И пуля просвистела зло
И раздробила грудь галгайца.
"Ну, каково, неверный пес?" —
Вскричал Алуда, торжествуя.
"Пробил ты грудь, неверный пес,
Теперь недолго проживу я.
О горе! Середь бела дня
Досталась жизнь моя Алуде.
Убил он брата и меня,
И это ль божье правосудье!"
Но не желает умирать
Муцал, и струйку черной крови
Травой пытается зажать,
Держа оружье наготове.
Собрав всё мужество свое,
Стреляет он врагу навстречу,
И снова промах, и ружье
Бросает он с такою речью:
"Владей же им, неверный пес,
Ему не место у другого"
Едва он это произнес,
Как на устах застыло слово.
Но чудо! мрачен и понур,
Не смотрит на ружье хевсур
И слезы медленные точит,
И хоть добыча дорога,
Неустрашимого врага
Обезоружить он не хочет.
Ружье с насечкой дорогой
Кладет, на труп, залитый кровью,
Влагает в руку меч стальной,
Кинжал приладив к изголовью.
Заветам древним вопреки,
Не рубит правой он руки;
Грехом не хочет оскверниться.
И шепчет трупу он: "Муцал,
Ты как герой в сраженьи пал,
Была крепка твоя десница!
Пускай она истлеет в прах,
Покоясь на могучем теле,
Чтобы не радовался враг,
Прибив ее в своем ущелье.
Хорошую ты мать имел,
Коль от нее таким родился!"
Кистина буркой он одел,
Покрыл щитом и удалился.
2
Блеснуло солнце с высоты,
Исчез туман, пропали тени.
Как дэвы, горные хребты
Прижались к небу в отдаленья.
Крыла могучие открыв,
Поднялся ястреб не друг птичий,
Вслед за орлом пронесся гриф,
За даровой спеша добычей.
Десятки туров в ледниках
Рассыпались.
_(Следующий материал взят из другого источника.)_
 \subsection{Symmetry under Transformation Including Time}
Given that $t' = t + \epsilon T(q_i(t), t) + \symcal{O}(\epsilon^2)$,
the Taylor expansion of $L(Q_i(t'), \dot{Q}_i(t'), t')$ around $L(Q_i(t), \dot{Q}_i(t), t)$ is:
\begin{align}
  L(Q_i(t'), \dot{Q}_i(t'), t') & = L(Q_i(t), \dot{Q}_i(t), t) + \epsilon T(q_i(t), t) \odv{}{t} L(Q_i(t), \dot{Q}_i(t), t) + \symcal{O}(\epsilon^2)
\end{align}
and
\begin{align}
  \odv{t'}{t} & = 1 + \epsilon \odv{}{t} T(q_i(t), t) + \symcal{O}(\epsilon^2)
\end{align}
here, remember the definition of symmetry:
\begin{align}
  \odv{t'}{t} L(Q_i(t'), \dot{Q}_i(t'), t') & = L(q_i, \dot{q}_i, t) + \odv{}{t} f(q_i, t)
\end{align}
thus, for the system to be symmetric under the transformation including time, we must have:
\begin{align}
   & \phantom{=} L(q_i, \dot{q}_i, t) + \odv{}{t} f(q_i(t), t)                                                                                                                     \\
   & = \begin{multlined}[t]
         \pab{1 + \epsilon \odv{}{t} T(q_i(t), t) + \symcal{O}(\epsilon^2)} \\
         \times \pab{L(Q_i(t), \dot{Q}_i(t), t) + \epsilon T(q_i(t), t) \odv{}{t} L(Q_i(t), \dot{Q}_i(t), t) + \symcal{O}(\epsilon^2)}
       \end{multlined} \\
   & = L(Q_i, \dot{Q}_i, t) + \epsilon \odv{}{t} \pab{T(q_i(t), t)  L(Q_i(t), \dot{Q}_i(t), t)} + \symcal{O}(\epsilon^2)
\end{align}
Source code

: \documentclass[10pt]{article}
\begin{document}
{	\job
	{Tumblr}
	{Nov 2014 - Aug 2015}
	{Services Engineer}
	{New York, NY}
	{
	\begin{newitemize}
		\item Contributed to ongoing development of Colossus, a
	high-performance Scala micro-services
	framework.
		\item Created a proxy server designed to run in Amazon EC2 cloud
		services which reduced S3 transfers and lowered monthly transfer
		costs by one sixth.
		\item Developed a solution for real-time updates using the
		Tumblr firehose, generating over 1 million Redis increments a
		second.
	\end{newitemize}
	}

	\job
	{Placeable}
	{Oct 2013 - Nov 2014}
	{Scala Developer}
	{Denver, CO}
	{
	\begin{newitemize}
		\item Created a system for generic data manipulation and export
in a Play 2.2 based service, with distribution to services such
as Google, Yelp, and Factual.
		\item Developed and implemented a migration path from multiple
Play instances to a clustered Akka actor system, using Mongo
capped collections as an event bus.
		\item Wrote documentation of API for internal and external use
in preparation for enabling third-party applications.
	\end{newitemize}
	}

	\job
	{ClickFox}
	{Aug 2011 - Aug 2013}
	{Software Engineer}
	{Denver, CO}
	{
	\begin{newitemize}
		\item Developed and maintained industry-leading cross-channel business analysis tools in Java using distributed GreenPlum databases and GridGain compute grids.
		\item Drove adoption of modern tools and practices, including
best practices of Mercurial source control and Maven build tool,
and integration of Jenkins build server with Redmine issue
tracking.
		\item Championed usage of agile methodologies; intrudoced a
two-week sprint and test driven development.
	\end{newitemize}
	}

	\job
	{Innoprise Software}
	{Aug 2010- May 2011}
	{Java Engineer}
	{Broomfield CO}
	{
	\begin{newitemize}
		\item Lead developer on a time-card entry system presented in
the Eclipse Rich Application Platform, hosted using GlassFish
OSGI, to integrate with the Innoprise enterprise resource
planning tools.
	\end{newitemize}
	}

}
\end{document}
На их рогах
Господня милость опочила.
В овраге ворон-людоед,
Почуяв пред собой обед,
Кричит пронзительно-уныло:
"Погиб Муцал, любимец гор,
Глаза я выклюю герою!"
И крылья хищник распростер
Над неподвижной головою.
Еще в Шатиль не долетал
Луч восходящего светила,
Природа выступами скал
Всё небо там загородила.
Алуда едет сам не свой,
Спешит домой над горной кручен
Лицо его покрыто мглой,
Из сердца медленно плыву щей.
К седлу прицеплена, висит
Десница младшего кистина,
Меч хорасанский, знаменит,
Покрыт чеканкою старинной.
Алуда едет возле скал,
Где башня высится Имеды.
Зимой грохочет здесь обвал,
Чиня бесчисленные беды;
Здесь летом пули в стену бьют,
Потоки гор бегут к жилищу
И гриф, безжалостен и лют,
Парит, высматривая пищу.
Но нерушима в сердце гор
Имеды башня вековая,
И вражьи руки до сих пор
Висят на ней, под солнцем тая.
Напрасно беспощадный змей
Подножье башни подгрызает,
Сего дня ливень бьет по ней,
А завтра солнце засияет.
Что ж делать? В схватках боевых
Немало юношей лихих
Здесь распростилось с головами.
Не раз ардотский злобный вал
Потоки крови принимал
И клокотал под берегами.
Кому вражда всего милей,
Кто сеет бедствия повсюду,
Тот должен в хижине своей
Людскую кровь собрать в запруду.
Пусть он ее из кубка пьет,
И в хлебе ест, и, словно в храме,
Хвалу святыне воз дает,
Крестясь кровавыми руками.
И пусть он, радостный жених,
Гостей на свадьбу приглашает,
Пускай за стол сажает их
И в луже крови ублажает.
И пусть постель постелет в ней,
И пусть возляжет в пей с женою,
И народит себе детей,
И наслаждается семьею.
И пусть он мертвым ляжет тут
В свою кровавую гробницу…
Коль ты убил тебя убьют,
Род не простит тебя, убийцу!
Гудит Шатиль. На кровли хат
Хевсурки высыпали роем.
Выходит с родичами брат,
Чтоб поздороваться с героем.
Узнать о новостях спешит
Народ, собравшись отовсюду.
"Хвала тебе, лихой джигит!",
Толпа приветствует Алуду.
Вот выступает пред толпой
Старик по имени Ушиша,
И говорит ему герой,
Расспросы первые услыша:
истинами чуть свет
Отправился через отроги
И, заприметив свежий след,
По краткой их нагнал дороге.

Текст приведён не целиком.